[Opening Input records section]
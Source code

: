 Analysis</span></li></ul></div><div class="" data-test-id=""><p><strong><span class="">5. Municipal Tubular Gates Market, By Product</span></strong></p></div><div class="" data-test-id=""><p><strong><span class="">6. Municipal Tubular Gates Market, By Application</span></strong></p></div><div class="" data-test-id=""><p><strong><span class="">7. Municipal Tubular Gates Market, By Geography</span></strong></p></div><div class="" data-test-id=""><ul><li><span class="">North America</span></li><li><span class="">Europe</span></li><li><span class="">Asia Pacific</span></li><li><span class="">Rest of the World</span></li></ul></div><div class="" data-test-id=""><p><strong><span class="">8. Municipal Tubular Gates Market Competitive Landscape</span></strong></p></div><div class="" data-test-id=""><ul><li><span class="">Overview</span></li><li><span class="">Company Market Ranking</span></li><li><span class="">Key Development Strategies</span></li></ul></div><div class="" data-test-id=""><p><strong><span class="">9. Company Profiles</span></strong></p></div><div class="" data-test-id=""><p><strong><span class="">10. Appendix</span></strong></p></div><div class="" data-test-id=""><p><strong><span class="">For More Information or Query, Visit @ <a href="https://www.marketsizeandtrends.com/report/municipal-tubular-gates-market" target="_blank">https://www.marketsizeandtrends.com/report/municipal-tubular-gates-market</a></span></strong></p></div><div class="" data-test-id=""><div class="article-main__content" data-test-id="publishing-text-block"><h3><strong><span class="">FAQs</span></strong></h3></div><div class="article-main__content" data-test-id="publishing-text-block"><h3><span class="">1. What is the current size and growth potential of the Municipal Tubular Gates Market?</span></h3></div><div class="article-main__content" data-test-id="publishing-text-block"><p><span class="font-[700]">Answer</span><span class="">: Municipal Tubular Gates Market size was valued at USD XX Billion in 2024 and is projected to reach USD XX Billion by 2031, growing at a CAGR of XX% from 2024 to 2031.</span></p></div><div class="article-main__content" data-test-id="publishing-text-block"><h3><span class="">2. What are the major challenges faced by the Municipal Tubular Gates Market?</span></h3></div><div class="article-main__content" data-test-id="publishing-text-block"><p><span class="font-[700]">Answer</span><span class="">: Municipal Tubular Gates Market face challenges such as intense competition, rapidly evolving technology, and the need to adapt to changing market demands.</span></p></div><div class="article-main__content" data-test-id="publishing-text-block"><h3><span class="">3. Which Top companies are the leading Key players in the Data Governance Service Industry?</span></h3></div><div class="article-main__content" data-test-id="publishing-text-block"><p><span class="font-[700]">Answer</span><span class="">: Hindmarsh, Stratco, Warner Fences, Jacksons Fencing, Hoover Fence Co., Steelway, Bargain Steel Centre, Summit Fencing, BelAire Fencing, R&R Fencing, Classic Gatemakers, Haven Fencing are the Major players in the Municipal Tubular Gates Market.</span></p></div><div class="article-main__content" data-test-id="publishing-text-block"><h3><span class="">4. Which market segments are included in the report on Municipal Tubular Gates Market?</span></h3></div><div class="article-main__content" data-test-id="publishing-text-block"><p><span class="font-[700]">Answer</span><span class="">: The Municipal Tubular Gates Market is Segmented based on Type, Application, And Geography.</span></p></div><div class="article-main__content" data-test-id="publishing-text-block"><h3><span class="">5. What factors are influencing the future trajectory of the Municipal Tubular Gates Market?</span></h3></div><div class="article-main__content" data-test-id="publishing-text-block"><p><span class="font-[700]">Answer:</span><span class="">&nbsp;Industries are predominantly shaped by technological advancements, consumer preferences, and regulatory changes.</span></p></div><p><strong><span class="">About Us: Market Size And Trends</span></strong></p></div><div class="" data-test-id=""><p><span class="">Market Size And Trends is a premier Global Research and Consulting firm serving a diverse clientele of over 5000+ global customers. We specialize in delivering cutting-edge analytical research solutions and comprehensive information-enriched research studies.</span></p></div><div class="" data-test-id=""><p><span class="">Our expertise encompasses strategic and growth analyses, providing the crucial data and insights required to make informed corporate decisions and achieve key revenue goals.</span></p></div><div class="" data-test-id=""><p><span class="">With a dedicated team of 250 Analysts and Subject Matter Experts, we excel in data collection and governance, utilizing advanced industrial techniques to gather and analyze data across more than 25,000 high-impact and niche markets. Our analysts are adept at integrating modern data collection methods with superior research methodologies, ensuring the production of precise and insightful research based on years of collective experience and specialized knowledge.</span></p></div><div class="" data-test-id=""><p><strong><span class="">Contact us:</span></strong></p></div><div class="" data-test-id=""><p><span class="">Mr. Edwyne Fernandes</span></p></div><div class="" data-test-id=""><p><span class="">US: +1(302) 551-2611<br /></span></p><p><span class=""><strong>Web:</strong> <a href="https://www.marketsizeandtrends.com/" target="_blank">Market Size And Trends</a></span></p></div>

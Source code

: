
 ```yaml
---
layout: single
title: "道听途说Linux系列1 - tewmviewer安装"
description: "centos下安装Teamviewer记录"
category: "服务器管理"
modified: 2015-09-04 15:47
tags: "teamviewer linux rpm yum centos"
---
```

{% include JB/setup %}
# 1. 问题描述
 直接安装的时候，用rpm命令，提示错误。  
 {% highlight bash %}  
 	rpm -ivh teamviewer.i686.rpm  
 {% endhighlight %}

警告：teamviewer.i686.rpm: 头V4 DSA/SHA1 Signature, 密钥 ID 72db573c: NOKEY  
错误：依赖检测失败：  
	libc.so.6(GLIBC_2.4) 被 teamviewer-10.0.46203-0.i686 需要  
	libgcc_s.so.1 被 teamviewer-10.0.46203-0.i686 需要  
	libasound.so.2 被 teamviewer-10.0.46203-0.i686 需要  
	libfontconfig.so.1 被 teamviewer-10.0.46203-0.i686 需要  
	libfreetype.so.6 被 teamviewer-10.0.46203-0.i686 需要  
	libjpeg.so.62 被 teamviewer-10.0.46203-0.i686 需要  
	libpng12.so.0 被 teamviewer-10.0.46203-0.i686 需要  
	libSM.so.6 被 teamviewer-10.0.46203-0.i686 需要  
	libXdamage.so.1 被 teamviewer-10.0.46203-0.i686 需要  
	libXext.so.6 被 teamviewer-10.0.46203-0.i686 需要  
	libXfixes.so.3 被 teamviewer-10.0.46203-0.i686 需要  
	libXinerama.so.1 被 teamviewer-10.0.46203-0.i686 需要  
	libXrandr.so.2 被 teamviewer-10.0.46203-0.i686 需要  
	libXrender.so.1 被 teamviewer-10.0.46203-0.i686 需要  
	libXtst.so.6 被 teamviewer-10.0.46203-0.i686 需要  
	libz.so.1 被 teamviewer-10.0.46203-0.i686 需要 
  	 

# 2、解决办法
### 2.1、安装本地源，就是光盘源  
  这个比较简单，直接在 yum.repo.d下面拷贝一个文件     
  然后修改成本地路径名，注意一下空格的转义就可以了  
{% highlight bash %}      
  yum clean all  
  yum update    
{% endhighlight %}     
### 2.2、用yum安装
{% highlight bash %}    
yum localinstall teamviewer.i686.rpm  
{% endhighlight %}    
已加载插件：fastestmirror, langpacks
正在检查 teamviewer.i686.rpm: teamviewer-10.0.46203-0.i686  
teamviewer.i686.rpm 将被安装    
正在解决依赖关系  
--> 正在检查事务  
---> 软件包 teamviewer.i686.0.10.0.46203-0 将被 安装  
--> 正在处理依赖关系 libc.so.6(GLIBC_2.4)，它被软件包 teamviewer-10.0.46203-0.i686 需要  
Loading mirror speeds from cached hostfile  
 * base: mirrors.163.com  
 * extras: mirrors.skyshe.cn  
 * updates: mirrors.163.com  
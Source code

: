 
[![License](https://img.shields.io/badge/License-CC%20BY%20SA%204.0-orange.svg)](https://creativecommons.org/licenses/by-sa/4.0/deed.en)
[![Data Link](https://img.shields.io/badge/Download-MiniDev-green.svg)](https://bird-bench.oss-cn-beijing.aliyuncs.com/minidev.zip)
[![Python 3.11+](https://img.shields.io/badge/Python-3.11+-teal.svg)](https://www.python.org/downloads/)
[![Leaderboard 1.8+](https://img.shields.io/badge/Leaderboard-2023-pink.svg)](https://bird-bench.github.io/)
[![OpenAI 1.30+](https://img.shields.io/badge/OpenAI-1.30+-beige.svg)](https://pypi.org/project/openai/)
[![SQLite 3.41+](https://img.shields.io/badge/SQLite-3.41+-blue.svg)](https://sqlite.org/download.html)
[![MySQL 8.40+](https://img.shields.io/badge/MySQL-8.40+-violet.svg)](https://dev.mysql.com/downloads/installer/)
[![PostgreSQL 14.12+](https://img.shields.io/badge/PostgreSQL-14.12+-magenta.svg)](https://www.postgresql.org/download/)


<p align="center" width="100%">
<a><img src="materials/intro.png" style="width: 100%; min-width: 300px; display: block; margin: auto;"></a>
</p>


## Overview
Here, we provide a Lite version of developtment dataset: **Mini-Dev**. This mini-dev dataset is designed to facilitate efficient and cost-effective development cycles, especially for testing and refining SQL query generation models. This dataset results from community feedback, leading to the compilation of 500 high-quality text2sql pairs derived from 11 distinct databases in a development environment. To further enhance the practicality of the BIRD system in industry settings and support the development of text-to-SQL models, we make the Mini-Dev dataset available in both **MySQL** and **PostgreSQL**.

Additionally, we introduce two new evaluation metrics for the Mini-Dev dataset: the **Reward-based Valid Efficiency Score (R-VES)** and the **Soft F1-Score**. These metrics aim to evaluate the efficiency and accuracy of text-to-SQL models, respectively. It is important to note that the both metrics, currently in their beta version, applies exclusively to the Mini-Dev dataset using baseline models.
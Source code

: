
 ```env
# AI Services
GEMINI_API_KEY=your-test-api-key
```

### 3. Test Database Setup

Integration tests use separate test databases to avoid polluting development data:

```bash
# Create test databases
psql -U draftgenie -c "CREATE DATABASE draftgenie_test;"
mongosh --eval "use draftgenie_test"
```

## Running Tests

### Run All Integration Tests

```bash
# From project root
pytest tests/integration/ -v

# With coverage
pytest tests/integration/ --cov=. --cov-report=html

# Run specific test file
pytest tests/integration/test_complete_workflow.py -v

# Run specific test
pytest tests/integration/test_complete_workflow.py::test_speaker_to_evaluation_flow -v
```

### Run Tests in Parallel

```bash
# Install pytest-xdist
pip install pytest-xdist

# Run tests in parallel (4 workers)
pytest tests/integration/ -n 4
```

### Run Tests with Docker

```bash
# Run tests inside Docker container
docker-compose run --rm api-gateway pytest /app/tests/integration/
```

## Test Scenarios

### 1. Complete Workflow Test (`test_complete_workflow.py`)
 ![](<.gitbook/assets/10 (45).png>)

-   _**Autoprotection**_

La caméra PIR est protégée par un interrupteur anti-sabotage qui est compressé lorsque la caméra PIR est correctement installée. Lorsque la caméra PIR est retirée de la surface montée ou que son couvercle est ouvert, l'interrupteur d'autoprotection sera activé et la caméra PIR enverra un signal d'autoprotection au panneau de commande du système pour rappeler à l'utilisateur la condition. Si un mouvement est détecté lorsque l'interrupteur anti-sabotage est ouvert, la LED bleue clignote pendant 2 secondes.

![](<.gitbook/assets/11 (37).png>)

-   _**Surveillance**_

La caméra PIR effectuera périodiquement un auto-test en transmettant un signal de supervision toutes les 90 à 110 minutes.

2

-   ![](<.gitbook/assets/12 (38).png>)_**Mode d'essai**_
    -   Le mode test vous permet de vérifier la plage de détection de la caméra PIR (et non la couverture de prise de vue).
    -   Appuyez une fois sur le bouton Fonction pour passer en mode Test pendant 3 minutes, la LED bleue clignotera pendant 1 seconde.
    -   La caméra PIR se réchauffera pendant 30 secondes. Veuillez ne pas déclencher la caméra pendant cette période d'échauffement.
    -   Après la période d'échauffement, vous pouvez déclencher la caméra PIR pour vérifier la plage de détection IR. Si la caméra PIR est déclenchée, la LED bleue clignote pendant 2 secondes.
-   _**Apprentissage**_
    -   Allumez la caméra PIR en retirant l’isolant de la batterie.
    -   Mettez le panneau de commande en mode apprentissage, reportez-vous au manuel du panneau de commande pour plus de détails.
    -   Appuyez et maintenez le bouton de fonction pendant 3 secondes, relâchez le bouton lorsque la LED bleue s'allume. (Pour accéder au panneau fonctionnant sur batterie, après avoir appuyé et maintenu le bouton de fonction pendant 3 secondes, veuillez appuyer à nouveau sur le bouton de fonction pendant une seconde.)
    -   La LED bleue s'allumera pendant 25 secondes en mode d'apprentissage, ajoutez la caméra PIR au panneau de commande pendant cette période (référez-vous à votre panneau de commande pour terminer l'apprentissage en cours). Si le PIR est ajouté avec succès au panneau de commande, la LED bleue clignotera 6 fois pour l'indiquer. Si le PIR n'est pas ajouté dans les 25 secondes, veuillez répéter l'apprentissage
[Closing Input records section]
What you are asked to do: From the entries above, print the lines beginning at the one with "正在检查 teamviewer.i686.rpm: teamviewer-10.0.46203-0.i686" and stopping after the one with "Here, we provide", exactly as written and with nothing else.

Result of the task:
正在检查 teamviewer.i686.rpm: teamviewer-10.0.46203-0.i686  
teamviewer.i686.rpm 将被安装    
正在解决依赖关系  
--> 正在检查事务  
---> 软件包 teamviewer.i686.0.10.0.46203-0 将被 安装  
--> 正在处理依赖关系 libc.so.6(GLIBC_2.4)，它被软件包 teamviewer-10.0.46203-0.i686 需要  
Loading mirror speeds from cached hostfile  
 * base: mirrors.163.com  
 * extras: mirrors.skyshe.cn  
 * updates: mirrors.163.com  
Source code

: 
[![License](https://img.shields.io/badge/License-CC%20BY%20SA%204.0-orange.svg)](https://creativecommons.org/licenses/by-sa/4.0/deed.en)
[![Data Link](https://img.shields.io/badge/Download-MiniDev-green.svg)](https://bird-bench.oss-cn-beijing.aliyuncs.com/minidev.zip)
[![Python 3.11+](https://img.shields.io/badge/Python-3.11+-teal.svg)](https://www.python.org/downloads/)
[![Leaderboard 1.8+](https://img.shields.io/badge/Leaderboard-2023-pink.svg)](https://bird-bench.github.io/)
[![OpenAI 1.30+](https://img.shields.io/badge/OpenAI-1.30+-beige.svg)](https://pypi.org/project/openai/)
[![SQLite 3.41+](https://img.shields.io/badge/SQLite-3.41+-blue.svg)](https://sqlite.org/download.html)
[![MySQL 8.40+](https://img.shields.io/badge/MySQL-8.40+-violet.svg)](https://dev.mysql.com/downloads/installer/)
[![PostgreSQL 14.12+](https://img.shields.io/badge/PostgreSQL-14.12+-magenta.svg)](https://www.postgresql.org/download/)


<p align="center" width="100%">
<a><img src="materials/intro.png" style="width: 100%; min-width: 300px; display: block; margin: auto;"></a>
</p>


## Overview
Here, we provide a Lite version of developtment dataset: **Mini-Dev**. This mini-dev dataset is designed to facilitate efficient and cost-effective development cycles, especially for testing and refining SQL query generation models. This dataset results from community feedback, leading to the compilation of 500 high-quality text2sql pairs derived from 11 distinct databases in a development environment. To further enhance the practicality of the BIRD system in industry settings and support the development of text-to-SQL models, we make the Mini-Dev dataset available in both **MySQL** and **PostgreSQL**.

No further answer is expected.